In many instances, charitable entities are the driving force behind the creation of these trusts, whether in the regular course of encouraging planned gifts, or as ways to structure larger gifts in the context of capital campaigns. Increasingly, however, a large portion of charitable remainder trusts are being created by donors and their advisors without the contemporaneous involvement of the eventual charitable beneficiaries of the trusts.
Discovery can be vital
While it is certainly important to inform and educate donors about the benefits of establishing CRTs and other planned gifts, it can be equally crucial to discover trusts that donors have already created on their own.
Charitable remainder trusts are by nature irrevocable. Recall, however, that when creating a charitable remainder trust, a donor can retain the right to change the charity or charities that will ultimately enjoy the remainder. One study sponsored by the National Committee on Planned Giving (NCPG) [Planned Giving in the United States 2000: A Survey of Donors: see www.ncpg.org] revealed that some 70% of donors surveyed said they had retained the right to change the charity or charities that would receive the remainder of their trust.
When donors are creating such trusts on their own, it may be even more likely they will keep open the option to change the charity that receives the remainder.
CRT or bequest?
Due to its ability to be modified, a CRT may in reality be very similar to a bequest via a donor’s will. It comes as a surprise to no one that a bequest through a will can be changed at any time.
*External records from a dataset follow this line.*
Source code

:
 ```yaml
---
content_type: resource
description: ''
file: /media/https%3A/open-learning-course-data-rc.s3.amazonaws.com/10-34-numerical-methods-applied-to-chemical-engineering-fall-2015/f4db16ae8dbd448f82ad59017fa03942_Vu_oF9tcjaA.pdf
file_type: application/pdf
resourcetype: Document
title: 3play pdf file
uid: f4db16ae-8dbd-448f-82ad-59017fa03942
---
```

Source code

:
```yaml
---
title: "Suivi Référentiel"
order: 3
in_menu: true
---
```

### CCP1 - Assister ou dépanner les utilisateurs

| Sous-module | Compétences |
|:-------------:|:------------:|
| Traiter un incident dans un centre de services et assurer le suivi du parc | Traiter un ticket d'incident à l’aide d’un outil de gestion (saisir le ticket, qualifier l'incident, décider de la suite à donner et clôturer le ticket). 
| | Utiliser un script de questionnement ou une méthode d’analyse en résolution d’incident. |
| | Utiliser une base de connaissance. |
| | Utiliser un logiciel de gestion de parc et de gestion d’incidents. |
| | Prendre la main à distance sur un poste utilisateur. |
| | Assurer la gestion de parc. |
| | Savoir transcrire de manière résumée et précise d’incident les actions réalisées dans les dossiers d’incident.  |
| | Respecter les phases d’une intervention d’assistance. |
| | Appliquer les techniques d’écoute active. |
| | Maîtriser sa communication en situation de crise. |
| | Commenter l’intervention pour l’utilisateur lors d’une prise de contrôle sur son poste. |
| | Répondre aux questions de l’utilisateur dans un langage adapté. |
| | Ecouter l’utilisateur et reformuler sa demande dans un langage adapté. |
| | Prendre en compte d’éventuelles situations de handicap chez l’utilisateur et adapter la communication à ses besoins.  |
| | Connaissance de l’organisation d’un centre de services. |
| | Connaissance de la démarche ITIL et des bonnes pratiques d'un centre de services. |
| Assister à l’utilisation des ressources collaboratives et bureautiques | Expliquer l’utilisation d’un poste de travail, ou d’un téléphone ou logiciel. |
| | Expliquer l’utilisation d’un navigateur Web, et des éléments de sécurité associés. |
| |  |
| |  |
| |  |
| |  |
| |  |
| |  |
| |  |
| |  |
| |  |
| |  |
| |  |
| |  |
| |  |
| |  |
It may actually be easier, however, for a donor to change the remainder beneficiary of a CRT, as this may only require completing a form supplied by a financial services provider and may not even involve a fee. Consider how much more difficult and costly it may be to change the provisions of a will. Ironically, then, while a CRT itself is “irrevocable” and may be perceived as more of a “sure thing” than a bequest by a nonprofit’s management, such may not be the case.
One of the important objectives of a planned gift development effort, therefore, should be to attempt to not only discover bequest intentions and other expectancies but to also encourage donors to notify charitable recipients of their inclusion in a donor’s CRT. Once notified, the charity then has an opportunity to discuss the donor’s intentions and may be able to persuade a donor to make the charity’s remainder interest unconditional.
In the context of a capital campaign, special recognition might be given when donors name a charity as irrevocable beneficiary of a CRT. In such cases, when a donor reveals that a charity is named in a CRT, the donor may be encouraged to modify his or her trust to ensure that the charity’s interest is, in reality, not subject to change, and that recognition is then properly accorded in keeping with campaign guidelines.
Keep in mind also that Financial Accounting Standards Board (FASB) rules require that a charity report as income the present value of the remainder of a CRT in the year that it is discovered. It is not permissible to report the remainder of a CRT for accounting purposes where the donor has retained the right to change his or her mind and name another charity to receive all or a part of the remainder.
What to do?
It is important for managers of nonprofit fund development efforts to be attuned to the issues raised above. Keep in mind that when a donor checks off a box and returns a card or in some other way indicates he or she has included or would consider including a charity in her will or other estate plans, this may mean a donor has included a charity as one of the remainder interests in a CRT. The NCPG study referenced earlier reported that more than 50% of CRTs name more than one charity. If charitable remainder trusts were to name an average of five beneficiaries, that would mean there are some 580,000 individual trust expectancies to be discovered in America today.
Discovering a previously unknown remainder from a CRT offers a charitable entity the opportunity to explore various options with a donor, including the possibility of making the charity’s interest unchangeable as a condition of increased levels of recognition in a campaign or other funding efforts.
In some cases, a donor might even be in a position to waive all or a portion of his or her income interest in the trust, thereby causing a full or partial termination of the trust and the enjoyment of a major current gift by the charity.
Keep in mind that all CRTs are not created equal. There may be vast differences in their ultimate value. The wording of the beneficiary designation can make the difference between a CRT being simply a more sophisticated bequest expectancy from the charity’s perspective, or a gift that can be relied on and recognized as a permanent commitment.